WHAT YOU ARE ASKED TO DO | Transcribe exactly every line from the one with "kaggle's titanic dataset." to the last line of the listing below, including both.

DATA RECORDS |
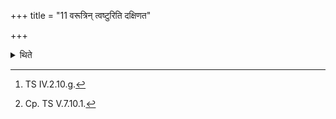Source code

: +++
title = "11 वरूत्रिन् त्वष्टुरिति दक्षिणत"

+++

<details><summary>थिते</summary>

11. With varūtriṁ tvaṣṭuh...[^1] (he keeps the head) of a ram facing the south to the right of the human head.[^2]  

[^1]: TS IV.2.10.g.  

[^2]: Cp. TS V.7.10.1.  
</details>

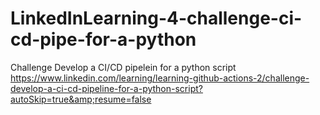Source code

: # LinkedInLearning-4-challenge-ci-cd-pipe-for-a-python
Challenge Develop a CI/CD pipelein for a python script https://www.linkedin.com/learning/learning-github-actions-2/challenge-develop-a-ci-cd-pipeline-for-a-python-script?autoSkip=true&amp;resume=false
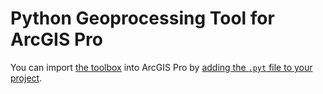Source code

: Python Geoprocessing Tool for ArcGIS Pro
========================================

You can import [the toolbox](./CelanturBlurringToolbox.pyt) into ArcGIS Pro
by [adding the `.pyt` file to your project](https://pro.arcgis.com/en/pro-app/latest/help/projects/connect-to-a-toolbox.htm#GUID-07AA7C42-D833-45B3-973E-2521C0224A9E).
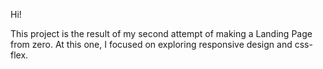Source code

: Hi!

This project is the result of my second attempt of making a Landing Page from zero. 
At this one, I focused on exploring responsive design and css-flex. 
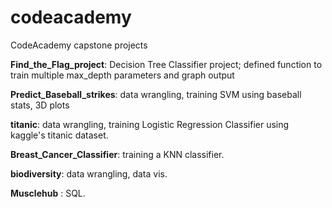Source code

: # codeacademy
CodeAcademy capstone projects

**Find_the_Flag_project**:  Decision Tree Classifier project; defined function to train multiple max_depth parameters and graph output

**Predict_Baseball_strikes**: data wrangling, training SVM using baseball stats, 3D plots

**titanic**: data wrangling, training Logistic Regression Classifier using kaggle's titanic dataset. 

**Breast_Cancer_Classifier**: training a KNN classifier. 

**biodiversity**: data wrangling, data vis. 

**Musclehub** : SQL.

SOLUTION TO THIS PROBLEM |
**titanic**: data wrangling, training Logistic Regression Classifier using kaggle's titanic dataset. 

**Breast_Cancer_Classifier**: training a KNN classifier. 

**biodiversity**: data wrangling, data vis. 

**Musclehub** : SQL.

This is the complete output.